A faithful copy of all the data is required; pictures should not be included.

MATERIALS PROVIDED section start

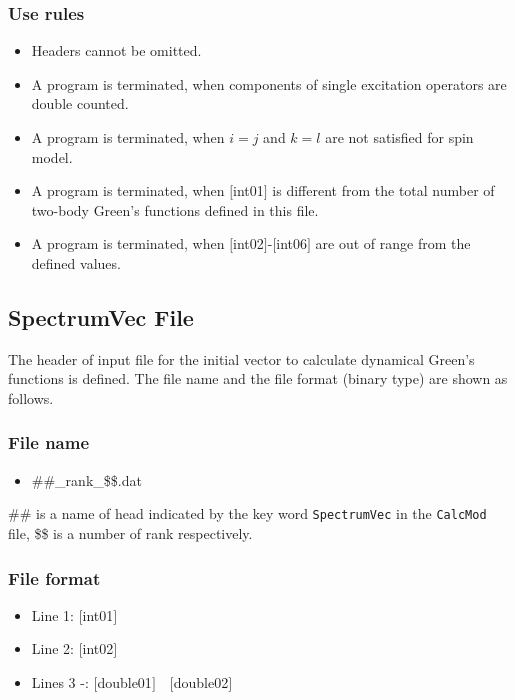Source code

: \subsubsection{Use rules}
\begin{itemize}
\item Headers cannot be omitted. 
\item A program is terminated, when components of single excitation operators are double counted.
\item {A program is terminated, when $i=j$ and $k=l$ are not satisfied for spin model.}
\item A program is terminated, when $[$int01$]$ is different from the total number of two-body Green's functions defined in this file.
\item A program is terminated, when $[$int02$]$-$[$int06$]$ are out of range from the defined values.
\end{itemize}

\newpage
\subsection{{SpectrumVec File}}
\label{Subsec:spectrumvec}
The header of input file for the initial vector to calculate dynamical Green's functions is defined.
The file name and the file format (binary type) are shown as follows.

\subsubsection{File name}
\begin{itemize}
   \item{\#\#\_rank\_\$\$.dat}   
\end{itemize}
  \#\# is a name of head indicated by the key word \verb|SpectrumVec| in the  \verb|CalcMod| file, \$\$  is a number of rank respectively.

\subsubsection{File format}
 \begin{itemize}
   \item  Line 1: $[$int01$]$
   \item  Line 2: $[$int02$]$
   \item  Lines 3 -: $[$double01$]$~~$[$double02$]$
  \end{itemize}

MATERIALS PROVIDED section end

RESPONSE TO THE EXERCISE:
Source code

: \subsubsection{Use rules}
\begin{itemize}
\item Headers cannot be omitted. 
\item A program is terminated, when components of single excitation operators are double counted.
\item {A program is terminated, when $i=j$ and $k=l$ are not satisfied for spin model.}
\item A program is terminated, when $[$int01$]$ is different from the total number of two-body Green's functions defined in this file.
\item A program is terminated, when $[$int02$]$-$[$int06$]$ are out of range from the defined values.
\end{itemize}

\newpage
\subsection{{SpectrumVec File}}
\label{Subsec:spectrumvec}
The header of input file for the initial vector to calculate dynamical Green's functions is defined.
The file name and the file format (binary type) are shown as follows.

\subsubsection{File name}
\begin{itemize}
   \item{\#\#\_rank\_\$\$.dat}   
\end{itemize}
  \#\# is a name of head indicated by the key word \verb|SpectrumVec| in the  \verb|CalcMod| file, \$\$  is a number of rank respectively.

\subsubsection{File format}
 \begin{itemize}
   \item  Line 1: $[$int01$]$
   \item  Line 2: $[$int02$]$
   \item  Lines 3 -: $[$double01$]$~~$[$double02$]$
  \end{itemize}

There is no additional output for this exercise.